Parametric image reconstruction using spectral analysis of PET projection data.
Meikle SR. Matthews JC. Cunningham VJ. Bailey DL. Livieratos L. Jones T. Price P.
MRC Cyclotron Unit, Hammersmith Hospital, Royal Postgraduate Medical School, London, UK. firstname.lastname@example.org
Spectral analysis is a general modelling approach that enables calculation of parametric images from reconstructed tracer kinetic data independent of an assumed compartmental structure. We investigated the validity of applying spectral analysis directly to projection data motivated by the advantages that: (i) the number of reconstructions is reduced by an order of magnitude and (ii) iterative reconstruction becomes practical which may improve signal-to-noise ratio (SNR).
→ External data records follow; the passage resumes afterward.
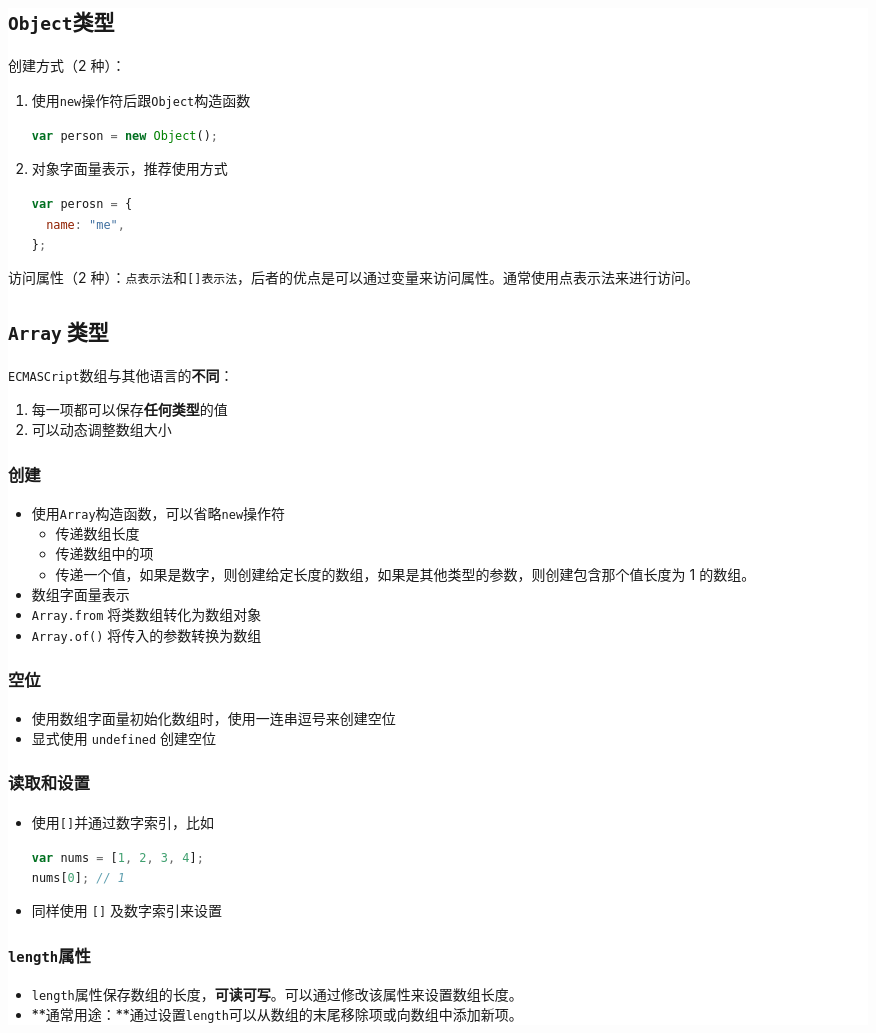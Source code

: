 ## `Object`类型

创建方式（2 种）：

1. 使用`new`操作符后跟`Object`构造函数

   ```js
   var person = new Object();
   ```

2. 对象字面量表示，推荐使用方式

   ```javascript
   var perosn = {
     name: "me",
   };
   ```

访问属性（2 种）：`点表示法`和`[]表示法`，后者的优点是可以通过变量来访问属性。通常使用点表示法来进行访问。

## `Array` 类型

`ECMASCript`数组与其他语言的**不同**：

1. 每一项都可以保存**任何类型**的值
2. 可以动态调整数组大小

### **创建**

- 使用`Array`构造函数，可以省略`new`操作符
  - 传递数组长度
  - 传递数组中的项
  - 传递一个值，如果是数字，则创建给定长度的数组，如果是其他类型的参数，则创建包含那个值长度为 1 的数组。
- 数组字面量表示
- `Array.from` 将类数组转化为数组对象
- `Array.of()` 将传入的参数转换为数组

### 空位

- 使用数组字面量初始化数组时，使用一连串逗号来创建空位
- 显式使用 `undefined` 创建空位

### 读取和设置

- 使用`[]`并通过数字索引，比如

  ```js
  var nums = [1, 2, 3, 4];
  nums[0]; // 1
  ```

- 同样使用 `[]` 及数字索引来设置

### **`length`属性**

- `length`属性保存数组的长度，**可读可写**。可以通过修改该属性来设置数组长度。
- **通常用途：**通过设置`length`可以从数组的末尾移除项或向数组中添加新项。
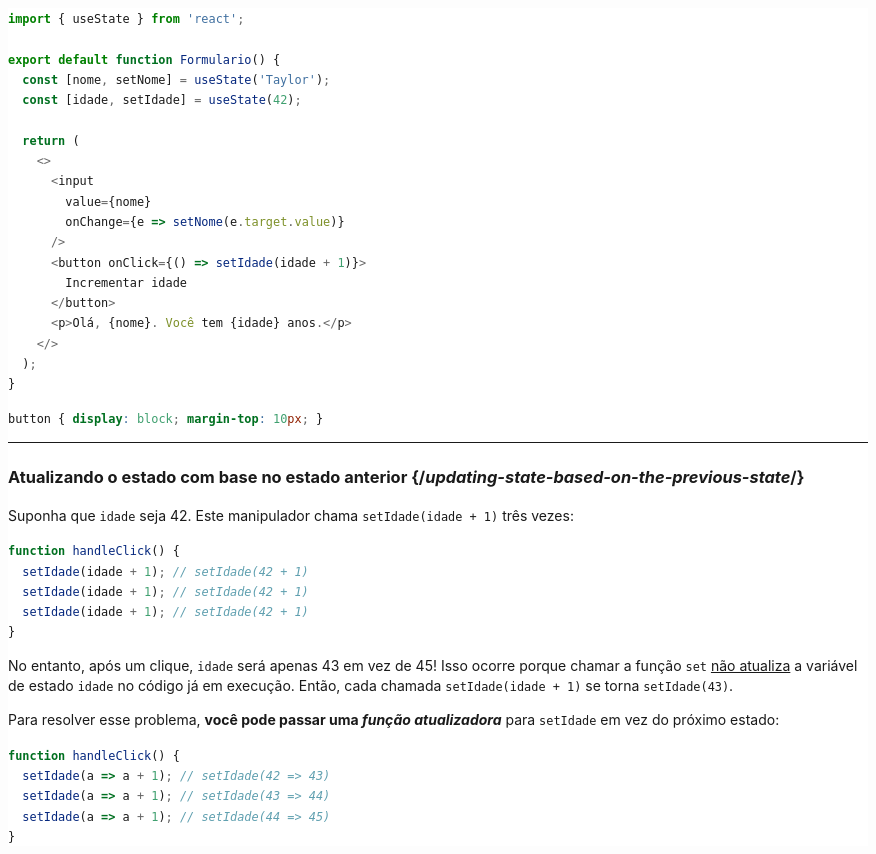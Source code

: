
 ```js
import { useState } from 'react';

export default function Formulario() {
  const [nome, setNome] = useState('Taylor');
  const [idade, setIdade] = useState(42);

  return (
    <>
      <input
        value={nome}
        onChange={e => setNome(e.target.value)}
      />
      <button onClick={() => setIdade(idade + 1)}>
        Incrementar idade
      </button>
      <p>Olá, {nome}. Você tem {idade} anos.</p>
    </>
  );
}
```

```css
button { display: block; margin-top: 10px; }
```

</Sandpack>

<Solution />

</Recipes>

---

### Atualizando o estado com base no estado anterior {/*updating-state-based-on-the-previous-state*/}

Suponha que `idade` seja 42. Este manipulador chama `setIdade(idade + 1)` três vezes:

```js
function handleClick() {
  setIdade(idade + 1); // setIdade(42 + 1)
  setIdade(idade + 1); // setIdade(42 + 1)
  setIdade(idade + 1); // setIdade(42 + 1)
}
```

No entanto, após um clique, `idade` será apenas 43 em vez de 45! Isso ocorre porque chamar a função `set` [não atualiza](/learn/state-as-a-snapshot) a variável de estado `idade` no código já em execução. Então, cada chamada `setIdade(idade + 1)` se torna `setIdade(43)`.

Para resolver esse problema, **você pode passar uma *função atualizadora*** para `setIdade` em vez do próximo estado:

```js [[1, 2, "a", 0], [2, 2, "a + 1"], [1, 3, "a", 0], [2, 3, "a + 1"], [1, 4, "a", 0], [2, 4, "a + 1"]]
function handleClick() {
  setIdade(a => a + 1); // setIdade(42 => 43)
  setIdade(a => a + 1); // setIdade(43 => 44)
  setIdade(a => a + 1); // setIdade(44 => 45)
}
```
A dynamic software phantom with typical 2-[11C]thymidine kinetics was used to compare projection-based and image-based methods and to assess bias-variance trade-offs using iterative expectation maximization (EM) reconstruction. We found that the two approaches are not exactly equivalent due to properties of the non-negative least-squares algorithm. However, the differences are small (< 5%) and mainly affect parameters related to early and late time points on the impulse response function (K1 and, to a lesser extent, VD). The optimal number of EM iteration was 15-30 with up to a two-fold improvement in SNR over filtered back projection. We conclude that projection-based spectral analysis with EM reconstruction yields accurate parametric images with high SNR and has potential application to a wide range of positron emission tomography ligands.